◆ **Goal of the exercise**: Find every line in the records below that contains "stack", and copy it.
BEGIN Supplied material
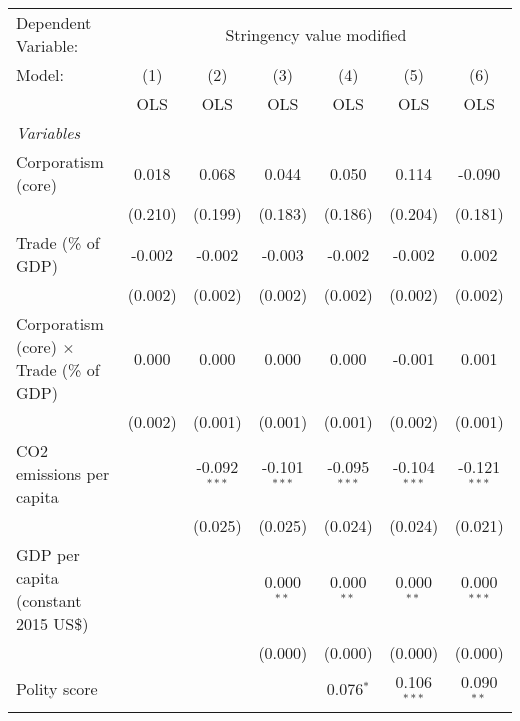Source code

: 
\begingroup
\centering
\begin{tabular}{lcccccc}
   \toprule
   Dependent Variable: & \multicolumn{6}{c}{Stringency value modified}\\
   Model:                                          & (1)     & (2)            & (3)            & (4)            & (5)            & (6)\\  
                                                   &  OLS    & OLS            & OLS            & OLS            & OLS            & OLS\\  
   \midrule
   \emph{Variables}\\
   Corporatism (core)                              & 0.018   & 0.068          & 0.044          & 0.050          & 0.114          & -0.090\\   
                                                   & (0.210) & (0.199)        & (0.183)        & (0.186)        & (0.204)        & (0.181)\\   
   Trade (\% of GDP)                               & -0.002  & -0.002         & -0.003         & -0.002         & -0.002         & 0.002\\   
                                                   & (0.002) & (0.002)        & (0.002)        & (0.002)        & (0.002)        & (0.002)\\   
   Corporatism (core) $\times$ Trade (\% of GDP)   & 0.000   & 0.000          & 0.000          & 0.000          & -0.001         & 0.001\\   
                                                   & (0.002) & (0.001)        & (0.001)        & (0.001)        & (0.002)        & (0.001)\\   
   CO2 emissions per capita                        &         & -0.092$^{***}$ & -0.101$^{***}$ & -0.095$^{***}$ & -0.104$^{***}$ & -0.121$^{***}$\\   
                                                   &         & (0.025)        & (0.025)        & (0.024)        & (0.024)        & (0.021)\\   
   GDP per capita (constant 2015 US\$)             &         &                & 0.000$^{**}$   & 0.000$^{**}$   & 0.000$^{**}$   & 0.000$^{***}$\\   
                                                   &         &                & (0.000)        & (0.000)        & (0.000)        & (0.000)\\   
   Polity score                                    &         &                &                & 0.076$^{*}$    & 0.106$^{***}$  & 0.090$^{**}$\\   

\end{tabular}
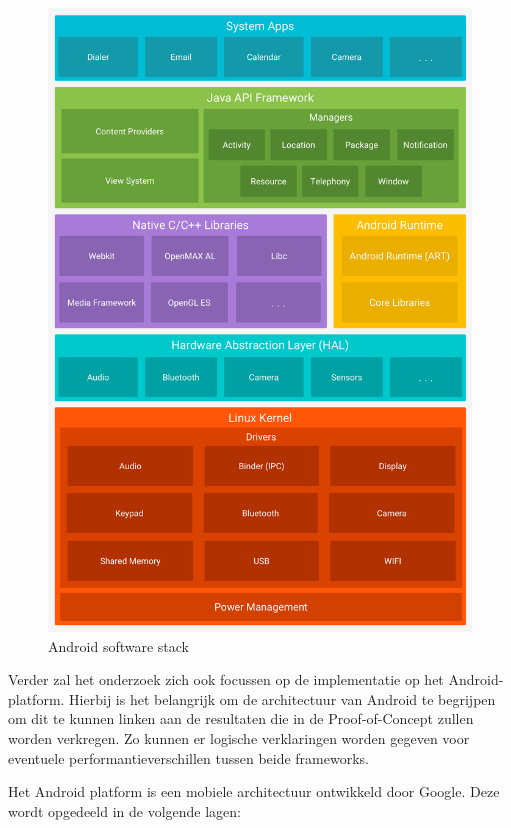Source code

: \begin{figure}
  \centering
  \includegraphics[width=0.9\linewidth]{img/android}
  \caption{Android software stack}
  \label{fig:Android software stack(BRON)}
\end{figure}

Verder zal het onderzoek zich ook focussen op de implementatie op het Android-platform. Hierbij is het belangrijk om de architectuur van Android te begrijpen om dit te kunnen linken aan de resultaten die in de Proof-of-Concept zullen worden verkregen. Zo kunnen er logische verklaringen worden gegeven voor eventuele performantieverschillen tussen beide frameworks.

Het Android platform is een mobiele architectuur ontwikkeld door Google. Deze wordt opgedeeld in de volgende lagen:

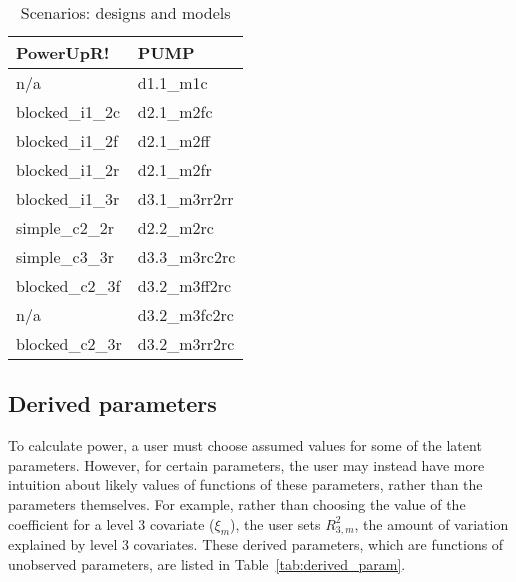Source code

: \documentclass[12pt]{article}
\begin{document}
\begin{table}[h!]
\begin{tabular}{l | l}
\textbf{PowerUpR!}	& \textbf{PUMP} \\ \hline
n/a 				& d1.1\_m1c \\
blocked\_i1\_2c 	& d2.1\_m2fc \\
blocked\_i1\_2f 	& d2.1\_m2ff \\
blocked\_i1\_2r 	& d2.1\_m2fr \\
blocked\_i1\_3r 	& d3.1\_m3rr2rr \\
simple\_c2\_2r 		& d2.2\_m2rc \\
simple\_c3\_3r 		& d3.3\_m3rc2rc \\
blocked\_c2\_3f 	& d3.2\_m3ff2rc \\
n/a					& d3.2\_m3fc2rc \\
blocked\_c2\_3r 	& d3.2\_m3rr2rc \\
\end{tabular}
\caption{Scenarios: designs and models\label{tab:names}}
\end{table}



\subsection{Derived parameters}

To calculate power, a user must choose assumed values for some of the latent parameters.
However, for certain parameters, the user may instead have more intuition about likely values of functions of these parameters, rather than the parameters themselves.
For example, rather than choosing the value of the coefficient for a level 3 covariate ($\xi_m$), the user sets $R_{3,m}^2$, the amount of variation explained by level 3 covariates. 
These derived parameters, which are functions of unobserved parameters, are listed in Table~\ref{tab:derived_param}.
\end{document}
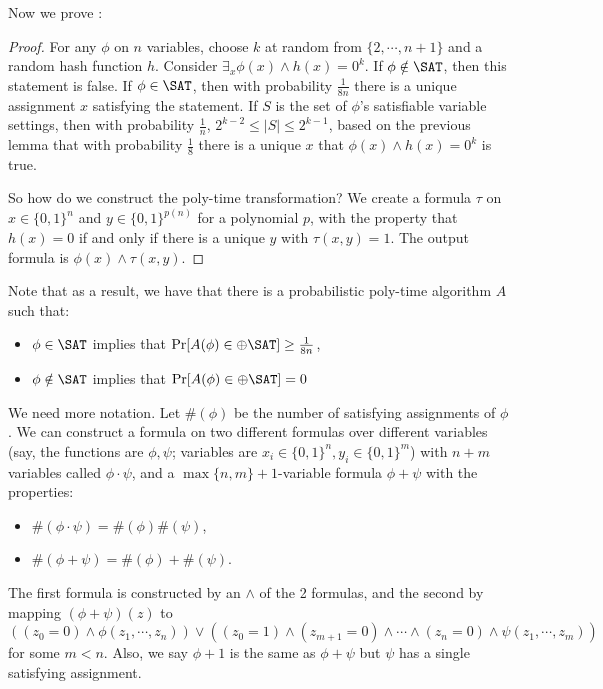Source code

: Now we prove :
\begin{proof}
For any $\phi$ on $n$ variables, choose $k$ at random from $\{2, \cdots, n+1\}$ and a random hash function $h$. Consider $\exists_{x} \phi(x) \wedge h(x) = 0^k$. If $\phi \notin \SAT$, then this statement is false. If $\phi \in \SAT$, then with probability $\frac{1}{8n}$ there is a unique assignment $x$ satisfying the statement. If $S$ is the set of $\phi$'s satisfiable variable settings, then with probability $\frac{1}{n}$, $2^{k-2} \le |S| \le 2^{k-1}$, based on the previous lemma that with probability $\frac{1}{8}$ there is a unique $x$ that $\phi(x) \wedge h(x) = 0^k$ is true.

\par So how do we construct the poly-time transformation? We create a formula $\tau$ on $x \in \{0, 1\}^n$ and $y \in \{0, 1\}^{p(n)}$ for a polynomial $p$, with the property that $h(x) = 0$ if and only if there is a unique $y$ with $\tau(x, y) = 1$. The output formula is $\phi(x) \wedge \tau(x, y)$. 
\end{proof}

Note that as a result, we have that there is a probabilistic poly-time algorithm $A$ such that:
\begin{itemize}
\item $\phi \in \SAT$ implies that $\Pr[A(\phi) \in \ParitySAT] \ge \frac{1}{8n}$,
\item $\phi \notin \SAT$ implies that $\Pr[A(\phi) \in \ParitySAT] = 0$
\end{itemize}

We need more notation. Let $\#(\phi)$ be the number of satisfying assignments of $\phi$. We can construct a formula on two different formulas over different variables (say, the functions are $\phi, \psi$; variables are $x_i \in \{0, 1\}^n, y_i \in \{0, 1\}^m$) with $n+m$ variables called $\phi \cdot \psi$, and a $\max\{n, m\}+1$-variable formula $\phi+\psi$ with the properties:
\begin{itemize}
\item $\#(\phi \cdot \psi) = \#(\phi)\#(\psi)$,
\item $\#(\phi+\psi) = \#(\phi)+\#(\psi)$.
\end{itemize}
The first formula is constructed by an $\wedge$ of the 2 formulas, and the second by mapping $(\phi+\psi)(z)$ to $((z_0=0) \wedge \phi(z_1, \cdots, z_n)) \vee ((z_0=1) \wedge (z_{m+1} = 0) \wedge \cdots \wedge (z_n = 0) \wedge \psi(z_1, \cdots, z_m))$ for some $m < n$. Also, we say $\phi+1$ is the same as $\phi+\psi$ but $\psi$ has a single satisfying assignment.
END Supplied material
◆ **Reply**:
  \caption{Android software stack}
  \label{fig:Android software stack(BRON)}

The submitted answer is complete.